● **EXERCISE**
Scan the listing and copy each line where the word "different" is present.

● **DATA PROVIDED**
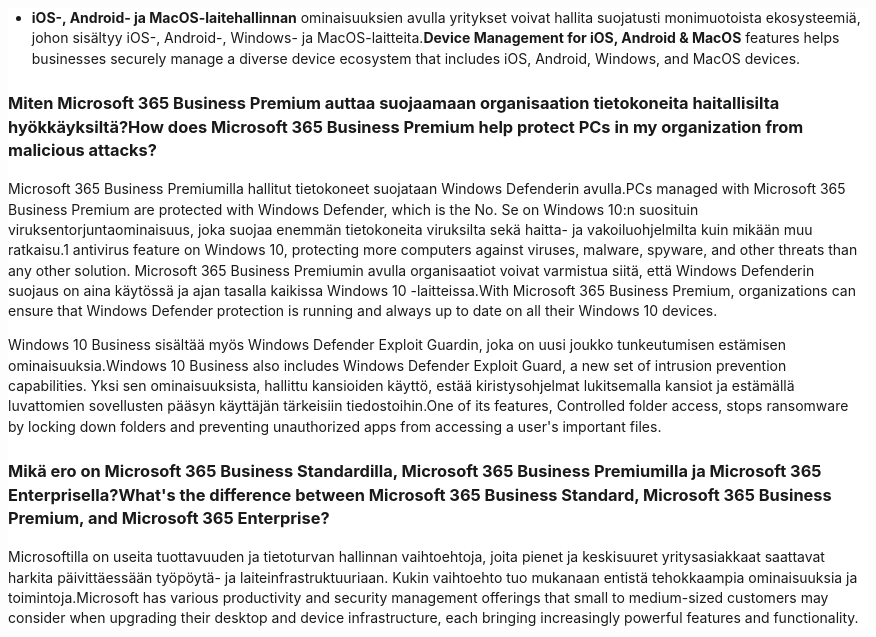 * <span data-ttu-id="d4ad6-179">**iOS-, Android- ja MacOS-laitehallinnan** ominaisuuksien avulla yritykset voivat hallita suojatusti monimuotoista ekosysteemiä, johon sisältyy iOS-, Android-, Windows- ja MacOS-laitteita.</span><span class="sxs-lookup"><span data-stu-id="d4ad6-179">**Device Management for iOS, Android & MacOS** features helps businesses securely manage a diverse device ecosystem that includes iOS, Android, Windows, and MacOS devices.</span></span> 

### <a name="how-does-microsoft-365-business-premium-help-protect-pcs-in-my-organization-from-malicious-attacks"></a><span data-ttu-id="d4ad6-180">Miten Microsoft 365 Business Premium auttaa suojaamaan organisaation tietokoneita haitallisilta hyökkäyksiltä?</span><span class="sxs-lookup"><span data-stu-id="d4ad6-180">How does Microsoft 365 Business Premium help protect PCs in my organization from malicious attacks?</span></span> 
<span data-ttu-id="d4ad6-181">Microsoft 365 Business Premiumilla hallitut tietokoneet suojataan Windows Defenderin avulla.</span><span class="sxs-lookup"><span data-stu-id="d4ad6-181">PCs managed with Microsoft 365 Business Premium are protected with Windows Defender, which is the No.</span></span> <span data-ttu-id="d4ad6-182">Se on Windows 10:n suosituin viruksentorjuntaominaisuus, joka suojaa enemmän tietokoneita viruksilta sekä haitta- ja vakoiluohjelmilta kuin mikään muu ratkaisu.</span><span class="sxs-lookup"><span data-stu-id="d4ad6-182">1 antivirus feature on Windows 10, protecting more computers against viruses, malware, spyware, and other threats than any other solution.</span></span>  <span data-ttu-id="d4ad6-183">Microsoft 365 Business Premiumin avulla organisaatiot voivat varmistua siitä, että Windows Defenderin suojaus on aina käytössä ja ajan tasalla kaikissa Windows 10 -laitteissa.</span><span class="sxs-lookup"><span data-stu-id="d4ad6-183">With Microsoft 365 Business Premium, organizations can ensure that Windows Defender protection is running and always up to date on all their Windows 10 devices.</span></span>  
 
<span data-ttu-id="d4ad6-184">Windows 10 Business sisältää myös Windows Defender Exploit Guardin, joka on uusi joukko tunkeutumisen estämisen ominaisuuksia.</span><span class="sxs-lookup"><span data-stu-id="d4ad6-184">Windows 10 Business also includes Windows Defender Exploit Guard, a new set of intrusion prevention capabilities.</span></span> <span data-ttu-id="d4ad6-185">Yksi sen ominaisuuksista, hallittu kansioiden käyttö, estää kiristysohjelmat lukitsemalla kansiot ja estämällä luvattomien sovellusten pääsyn käyttäjän tärkeisiin tiedostoihin.</span><span class="sxs-lookup"><span data-stu-id="d4ad6-185">One of its features, Controlled folder access, stops ransomware by locking down folders and preventing unauthorized apps from accessing a user's important files.</span></span> 

### <a name="whats-the-difference-between-microsoft-365-business-standard-microsoft-365-business-premium-and-microsoft-365-enterprise"></a><span data-ttu-id="d4ad6-186">Mikä ero on Microsoft 365 Business Standardilla, Microsoft 365 Business Premiumilla ja Microsoft 365 Enterprisella?</span><span class="sxs-lookup"><span data-stu-id="d4ad6-186">What's the difference between Microsoft 365 Business Standard, Microsoft 365 Business Premium, and Microsoft 365 Enterprise?</span></span> 
<span data-ttu-id="d4ad6-187">Microsoftilla on useita tuottavuuden ja tietoturvan hallinnan vaihtoehtoja, joita pienet ja keskisuuret yritysasiakkaat saattavat harkita päivittäessään työpöytä- ja laiteinfrastruktuuriaan. Kukin vaihtoehto tuo mukanaan entistä tehokkaampia ominaisuuksia ja toimintoja.</span><span class="sxs-lookup"><span data-stu-id="d4ad6-187">Microsoft has various productivity and security management offerings that small to medium-sized customers may consider when upgrading their desktop and device infrastructure, each bringing increasingly powerful features and functionality.</span></span> 
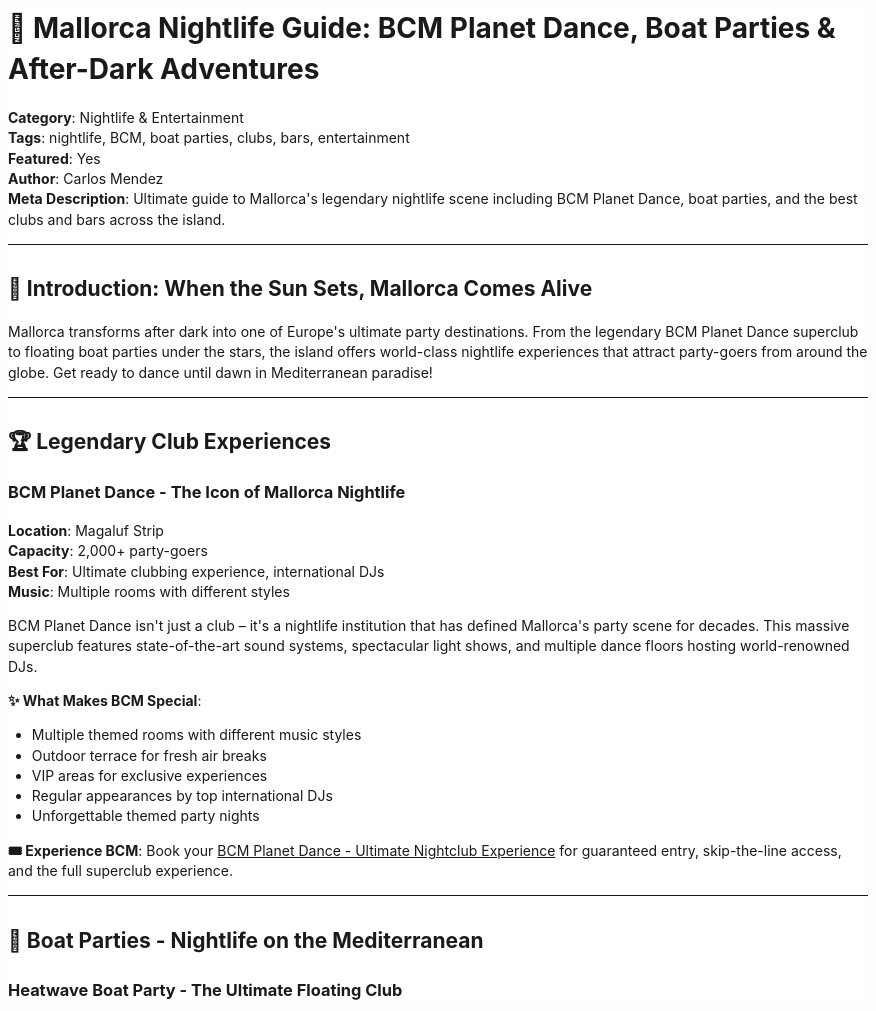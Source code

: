 # 🌙 Mallorca Nightlife Guide: BCM Planet Dance, Boat Parties & After-Dark Adventures

**Category**: Nightlife & Entertainment  
**Tags**: nightlife, BCM, boat parties, clubs, bars, entertainment  
**Featured**: Yes  
**Author**: Carlos Mendez  
**Meta Description**: Ultimate guide to Mallorca's legendary nightlife scene including BCM Planet Dance, boat parties, and the best clubs and bars across the island.

---

## 🎉 **Introduction: When the Sun Sets, Mallorca Comes Alive**

Mallorca transforms after dark into one of Europe's ultimate party destinations. From the legendary BCM Planet Dance superclub to floating boat parties under the stars, the island offers world-class nightlife experiences that attract party-goers from around the globe. Get ready to dance until dawn in Mediterranean paradise!

---

## 🏆 **Legendary Club Experiences**

### **BCM Planet Dance - The Icon of Mallorca Nightlife**

**Location**: Magaluf Strip  
**Capacity**: 2,000+ party-goers  
**Best For**: Ultimate clubbing experience, international DJs  
**Music**: Multiple rooms with different styles  

BCM Planet Dance isn't just a club – it's a nightlife institution that has defined Mallorca's party scene for decades. This massive superclub features state-of-the-art sound systems, spectacular light shows, and multiple dance floors hosting world-renowned DJs.

**✨ What Makes BCM Special**:
- Multiple themed rooms with different music styles
- Outdoor terrace for fresh air breaks
- VIP areas for exclusive experiences
- Regular appearances by top international DJs
- Unforgettable themed party nights

**🎟️ Experience BCM**: Book your [BCM Planet Dance - Ultimate Nightclub Experience](activities/bcm-planet-dance-nightclub) for guaranteed entry, skip-the-line access, and the full superclub experience.

---

## 🚢 **Boat Parties - Nightlife on the Mediterranean**

### **Heatwave Boat Party - The Ultimate Floating Club**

● **RESULT OF THE EXERCISE**
**Music**: Multiple rooms with different styles  
- Multiple themed rooms with different music styles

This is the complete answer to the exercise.